▸ **Assigned task**: Word for word, please copy the line containing "A continuación, exploraremos" and all lines after it in the entries below, and only those, leaving every picture out.

▸ **Task data**:
+++++
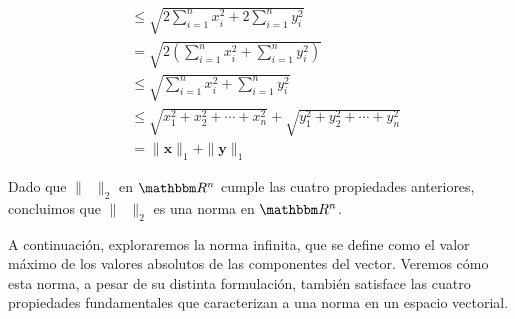 \begin{examplebox}{}{}
\begin{enumerate}[label=\roman*), topsep=6pt, itemsep=0pt]
\begin{align*}
            & \leq \sqrt{2\sum_{i=1}^{n} x_i^2 + 2\sum_{i=1}^{n} y_i^2} \\
            & = \sqrt{2 \left( \sum_{i=1}^{n} x_i^2 + \sum_{i=1}^{n} y_i^2 \right)} \\
            & \leq \sqrt{\sum_{i=1}^{n} x_i^2 + \sum_{i=1}^{n} y_i^2} \\
            & \leq \sqrt{x_1^2 + x_2^2 + \cdots + x_n^2} + \sqrt{y_1^2 + y_2^2 + \cdots + y_n^2} \\
            & = \| \mathbf{x} \|_1 + \| \mathbf{y} \|_1
        \end{align*}
    \end{enumerate}
    Dado que $\| \phantom{x} \|_2$ en $\RR[n]$ cumple las cuatro propiedades anteriores, concluimos que $\| \phantom{x} \|_2$ es una norma en $\RR[n]$.
\end{examplebox}

\newpage

A continuación, exploraremos la norma infinita, que se define como el valor máximo de los valores absolutos de las componentes del vector. Veremos cómo esta norma, a pesar de su distinta formulación, también satisface las cuatro propiedades fundamentales que caracterizan a una norma en un espacio vectorial.


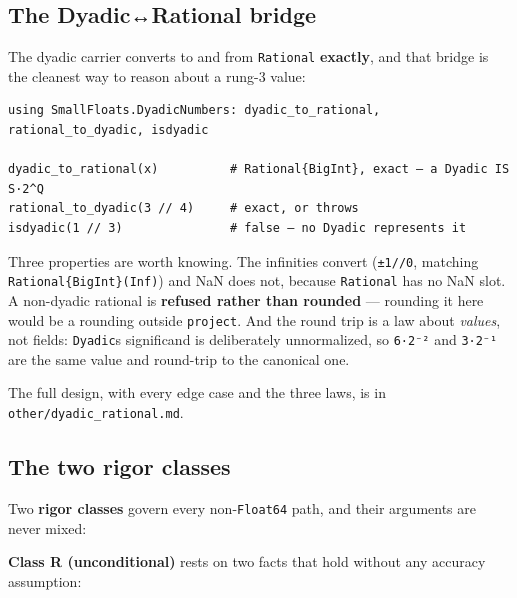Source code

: \subsection{The Dyadic↔Rational bridge}



\label{15909861321242845690}{}


The dyadic carrier converts to and from \texttt{Rational} \textbf{exactly}, and that bridge is the cleanest way to reason about a rung-3 value:




\nopagebreak[4]
\begin{verbatim}
using SmallFloats.DyadicNumbers: dyadic_to_rational, rational_to_dyadic, isdyadic

dyadic_to_rational(x)          # Rational{BigInt}, exact — a Dyadic IS S·2^Q
rational_to_dyadic(3 // 4)     # exact, or throws
isdyadic(1 // 3)               # false — no Dyadic represents it
\end{verbatim}



Three properties are worth knowing. The infinities convert (\texttt{±1//0}, matching \texttt{Rational\{BigInt\}(Inf)}) and NaN does not, because \texttt{Rational} has no NaN slot. A non-dyadic rational is \textbf{refused rather than rounded} — rounding it here would be a rounding outside \texttt{project}. And the round trip is a law about \emph{values}, not fields: \texttt{Dyadic}{\textquotesingle}s significand is deliberately unnormalized, so \texttt{6·2⁻²} and \texttt{3·2⁻¹} are the same value and round-trip to the canonical one.



The full design, with every edge case and the three laws, is in \texttt{other/\allowbreak{}dyadic\_\allowbreak{}rational.md}.



\subsection{The two rigor classes}



\label{15034539620333151856}{}


Two \textbf{rigor classes} govern every non-\texttt{Float64} path, and their arguments are never mixed:



\textbf{Class R (unconditional)} rests on two facts that hold without any accuracy assumption:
+++++
▸ **Solution to the problem**:
A continuación, exploraremos la norma infinita, que se define como el valor máximo de los valores absolutos de las componentes del vector. Veremos cómo esta norma, a pesar de su distinta formulación, también satisface las cuatro propiedades fundamentales que caracterizan a una norma en un espacio vectorial.


Source code

: \subsection{The Dyadic↔Rational bridge}



\label{15909861321242845690}{}


The dyadic carrier converts to and from \texttt{Rational} \textbf{exactly}, and that bridge is the cleanest way to reason about a rung-3 value:




\nopagebreak[4]
\begin{verbatim}
using SmallFloats.DyadicNumbers: dyadic_to_rational, rational_to_dyadic, isdyadic

dyadic_to_rational(x)          # Rational{BigInt}, exact — a Dyadic IS S·2^Q
rational_to_dyadic(3 // 4)     # exact, or throws
isdyadic(1 // 3)               # false — no Dyadic represents it
\end{verbatim}



Three properties are worth knowing. The infinities convert (\texttt{±1//0}, matching \texttt{Rational\{BigInt\}(Inf)}) and NaN does not, because \texttt{Rational} has no NaN slot. A non-dyadic rational is \textbf{refused rather than rounded} — rounding it here would be a rounding outside \texttt{project}. And the round trip is a law about \emph{values}, not fields: \texttt{Dyadic}{\textquotesingle}s significand is deliberately unnormalized, so \texttt{6·2⁻²} and \texttt{3·2⁻¹} are the same value and round-trip to the canonical one.



The full design, with every edge case and the three laws, is in \texttt{other/\allowbreak{}dyadic\_\allowbreak{}rational.md}.



\subsection{The two rigor classes}



\label{15034539620333151856}{}


Two \textbf{rigor classes} govern every non-\texttt{Float64} path, and their arguments are never mixed:



\textbf{Class R (unconditional)} rests on two facts that hold without any accuracy assumption:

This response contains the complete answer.